A Sit Down With The Brick Boss While Quarantined

Words: Bronzella Cleveland

In the middle of the quarantine, I received a brick in the mail. A brick I’d searched for a long time, ever since I learned of its existence. A brick connected to my hero: Mr. Rogers.

More on that in a bit.

I’m not only a masonry enthusiast and photographer; I’m also a brick collector, more specifically I’m member #1709 of the International Brick Collectors Association. The association was founded in the 1980s by a group of folks who went hunting in long-abandoned brickyards or demolition sites looking for bricks. Bricks are a tangible piece of history. It’s one thing to have a picture of a historic building place. It’s another to have a five-pound chunk of history.

Some members have upwards of 4,000 bricks and have purpose-built sheds to hold and their literal tons of bricks. I live in an apartment in Chicago and have had to move my collection of five-pound pieces of history three times in the last few years. So for that reason, my collection is understandably meager, coming in at 25 (I think. They’re scattered around the place and sometimes difficult to count). 

For me, each brick is special not only because of the brick’s history but because of its place in the history of masonry design. I’d like to share a few with you.

First up, a crisp red brick from St. Louis. This brick joined my collection in 2019 when my friend Jay, a retired art teacher, brought it up to me from St. Louis. I’d met Jay in 2018 when I visited St.
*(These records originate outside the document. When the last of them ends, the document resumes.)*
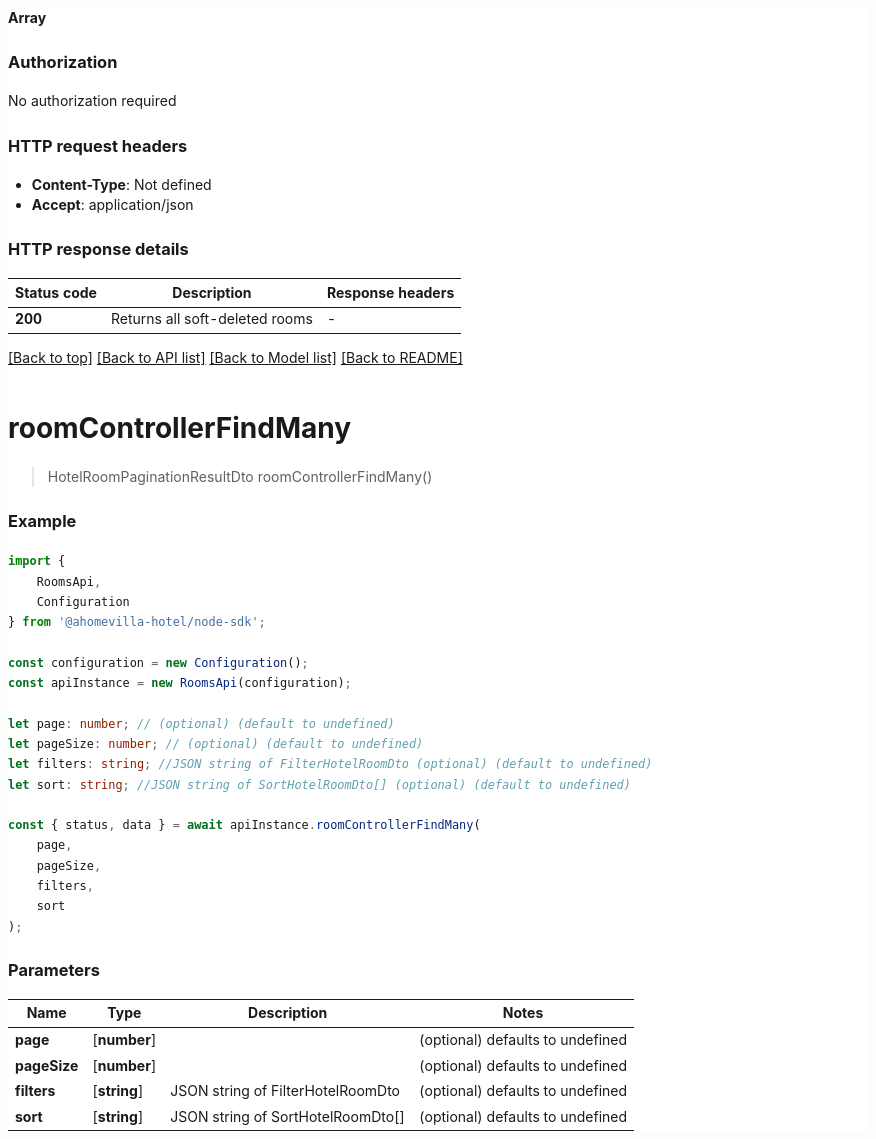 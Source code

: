 **Array<HotelRoom>**

### Authorization

No authorization required

### HTTP request headers

 - **Content-Type**: Not defined
 - **Accept**: application/json


### HTTP response details
| Status code | Description | Response headers |
|-------------|-------------|------------------|
|**200** | Returns all soft-deleted rooms |  -  |

[[Back to top]](#) [[Back to API list]](../README.md#documentation-for-api-endpoints) [[Back to Model list]](../README.md#documentation-for-models) [[Back to README]](../README.md)

# **roomControllerFindMany**
> HotelRoomPaginationResultDto roomControllerFindMany()


### Example

```typescript
import {
    RoomsApi,
    Configuration
} from '@ahomevilla-hotel/node-sdk';

const configuration = new Configuration();
const apiInstance = new RoomsApi(configuration);

let page: number; // (optional) (default to undefined)
let pageSize: number; // (optional) (default to undefined)
let filters: string; //JSON string of FilterHotelRoomDto (optional) (default to undefined)
let sort: string; //JSON string of SortHotelRoomDto[] (optional) (default to undefined)

const { status, data } = await apiInstance.roomControllerFindMany(
    page,
    pageSize,
    filters,
    sort
);
```

### Parameters

|Name | Type | Description  | Notes|
|------------- | ------------- | ------------- | -------------|
| **page** | [**number**] |  | (optional) defaults to undefined|
| **pageSize** | [**number**] |  | (optional) defaults to undefined|
| **filters** | [**string**] | JSON string of FilterHotelRoomDto | (optional) defaults to undefined|
| **sort** | [**string**] | JSON string of SortHotelRoomDto[] | (optional) defaults to undefined|
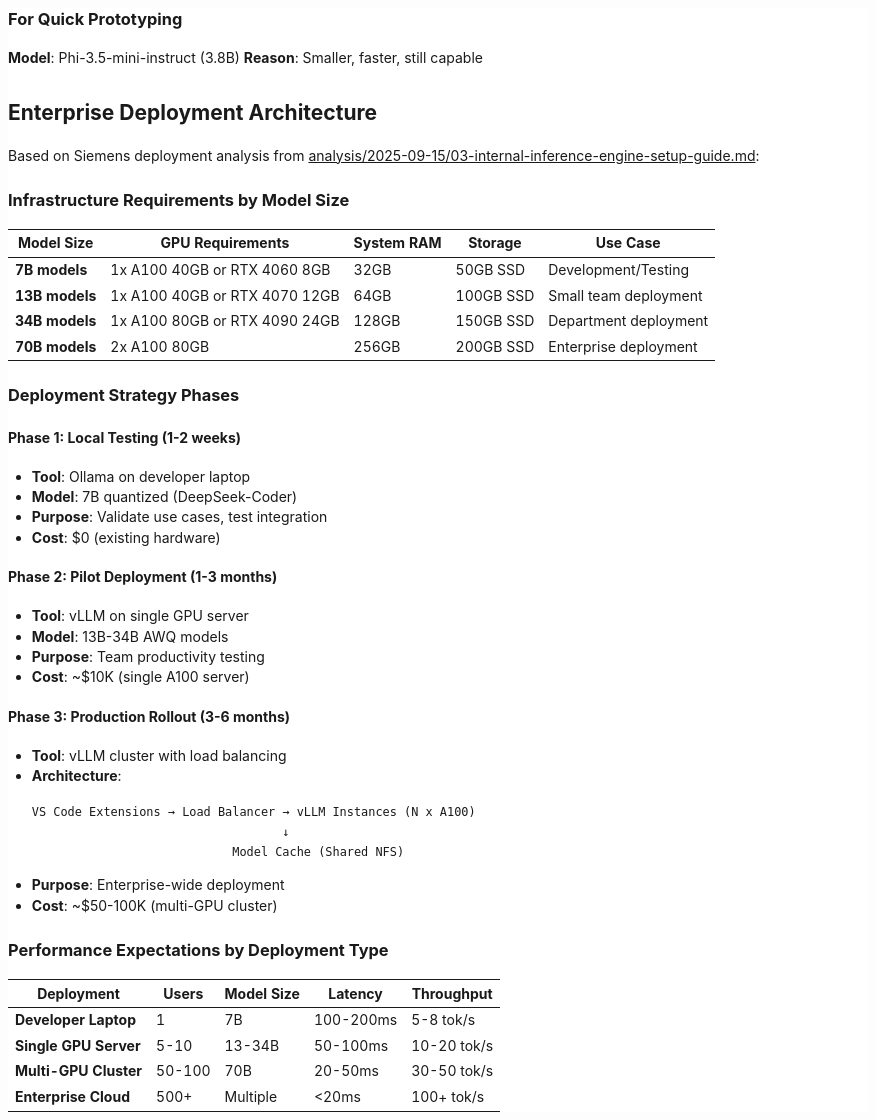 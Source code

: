 ### For Quick Prototyping
**Model**: Phi-3.5-mini-instruct (3.8B)
**Reason**: Smaller, faster, still capable

## Enterprise Deployment Architecture

Based on Siemens deployment analysis from [analysis/2025-09-15/03-internal-inference-engine-setup-guide.md](../analysis/2025-09-15/03-internal-inference-engine-setup-guide.md):

### Infrastructure Requirements by Model Size

| Model Size | GPU Requirements | System RAM | Storage | Use Case |
|------------|------------------|------------|---------|----------|
| **7B models** | 1x A100 40GB or RTX 4060 8GB | 32GB | 50GB SSD | Development/Testing |
| **13B models** | 1x A100 40GB or RTX 4070 12GB | 64GB | 100GB SSD | Small team deployment |
| **34B models** | 1x A100 80GB or RTX 4090 24GB | 128GB | 150GB SSD | Department deployment |
| **70B models** | 2x A100 80GB | 256GB | 200GB SSD | Enterprise deployment |

### Deployment Strategy Phases

#### Phase 1: Local Testing (1-2 weeks)
- **Tool**: Ollama on developer laptop
- **Model**: 7B quantized (DeepSeek-Coder)
- **Purpose**: Validate use cases, test integration
- **Cost**: $0 (existing hardware)

#### Phase 2: Pilot Deployment (1-3 months)
- **Tool**: vLLM on single GPU server
- **Model**: 13B-34B AWQ models
- **Purpose**: Team productivity testing
- **Cost**: ~$10K (single A100 server)

#### Phase 3: Production Rollout (3-6 months)
- **Tool**: vLLM cluster with load balancing
- **Architecture**:
  ```
  VS Code Extensions → Load Balancer → vLLM Instances (N x A100)
                                     ↓
                              Model Cache (Shared NFS)
  ```
- **Purpose**: Enterprise-wide deployment
- **Cost**: ~$50-100K (multi-GPU cluster)

### Performance Expectations by Deployment Type

| Deployment | Users | Model Size | Latency | Throughput |
|------------|-------|------------|---------|------------|
| **Developer Laptop** | 1 | 7B | 100-200ms | 5-8 tok/s |
| **Single GPU Server** | 5-10 | 13-34B | 50-100ms | 10-20 tok/s |
| **Multi-GPU Cluster** | 50-100 | 70B | 20-50ms | 30-50 tok/s |
| **Enterprise Cloud** | 500+ | Multiple | <20ms | 100+ tok/s |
Louis and he offered to show me around. 

I don’t have an exact date for this brick, but I can guess it was likely produced at the end of the 19th century. St. Louis was blessed with uniform and fine clays that could produce crisp and smooth red bricks. Brickmakers in St. Louis were also pioneers in using pug mills and hydraulic pressure to create very fine bricks. 

The brick in my collection is a fine example of one of these hydraulically pressed bricks. St. Louis wasn’t the only city to make pressed bricks during this time of smooth red bricks, however. I have two others in my collections, a Menomonie Pressed Brick (from Menomonie, WI) and an Oxford (made by Alwine Brick Co of New Oxford, PA). Pressed bricks are especially valuable to collectors because their stamps make each brand unique.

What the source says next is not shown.